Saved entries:
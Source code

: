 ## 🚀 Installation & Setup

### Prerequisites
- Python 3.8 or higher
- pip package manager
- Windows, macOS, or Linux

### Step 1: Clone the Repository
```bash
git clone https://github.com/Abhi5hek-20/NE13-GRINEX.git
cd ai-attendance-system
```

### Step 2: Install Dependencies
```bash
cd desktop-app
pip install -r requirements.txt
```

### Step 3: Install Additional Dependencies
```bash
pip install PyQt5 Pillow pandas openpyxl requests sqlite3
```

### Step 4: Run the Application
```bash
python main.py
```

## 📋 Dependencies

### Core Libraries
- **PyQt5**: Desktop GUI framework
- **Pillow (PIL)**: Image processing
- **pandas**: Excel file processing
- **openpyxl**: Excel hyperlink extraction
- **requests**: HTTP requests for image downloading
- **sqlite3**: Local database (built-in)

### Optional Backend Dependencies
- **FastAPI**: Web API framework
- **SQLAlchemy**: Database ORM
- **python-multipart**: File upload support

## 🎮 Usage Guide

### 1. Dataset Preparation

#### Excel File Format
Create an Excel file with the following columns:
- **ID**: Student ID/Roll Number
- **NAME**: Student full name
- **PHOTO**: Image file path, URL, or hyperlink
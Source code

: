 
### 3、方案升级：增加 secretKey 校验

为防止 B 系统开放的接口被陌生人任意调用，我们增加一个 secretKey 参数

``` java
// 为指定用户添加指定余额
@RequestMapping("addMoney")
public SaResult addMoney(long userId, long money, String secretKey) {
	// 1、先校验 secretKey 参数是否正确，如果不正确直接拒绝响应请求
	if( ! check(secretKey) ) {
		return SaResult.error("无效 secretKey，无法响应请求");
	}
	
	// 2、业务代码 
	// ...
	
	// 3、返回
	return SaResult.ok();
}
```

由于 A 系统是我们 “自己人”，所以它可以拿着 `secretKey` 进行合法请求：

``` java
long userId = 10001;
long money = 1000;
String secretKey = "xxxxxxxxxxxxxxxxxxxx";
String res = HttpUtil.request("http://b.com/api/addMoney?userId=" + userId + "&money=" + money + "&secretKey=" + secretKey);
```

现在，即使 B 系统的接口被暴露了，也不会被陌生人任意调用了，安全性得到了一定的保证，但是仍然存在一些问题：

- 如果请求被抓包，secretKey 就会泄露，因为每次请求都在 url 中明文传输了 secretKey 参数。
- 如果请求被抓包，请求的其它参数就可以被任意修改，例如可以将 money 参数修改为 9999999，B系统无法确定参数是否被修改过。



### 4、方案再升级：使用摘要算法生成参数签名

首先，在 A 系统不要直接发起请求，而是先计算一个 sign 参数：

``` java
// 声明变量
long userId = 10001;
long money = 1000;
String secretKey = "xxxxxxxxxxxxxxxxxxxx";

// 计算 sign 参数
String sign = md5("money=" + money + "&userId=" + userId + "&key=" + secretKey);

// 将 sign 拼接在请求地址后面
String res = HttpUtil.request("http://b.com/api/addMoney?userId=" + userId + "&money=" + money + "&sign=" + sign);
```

• **Required work**
If a line in the records above contains the word "HttpUtil", copy it.

• **Expected answer**
String res = HttpUtil.request("http://b.com/api/addMoney?userId=" + userId + "&money=" + money + "&secretKey=" + secretKey);
String res = HttpUtil.request("http://b.com/api/addMoney?userId=" + userId + "&money=" + money + "&sign=" + sign);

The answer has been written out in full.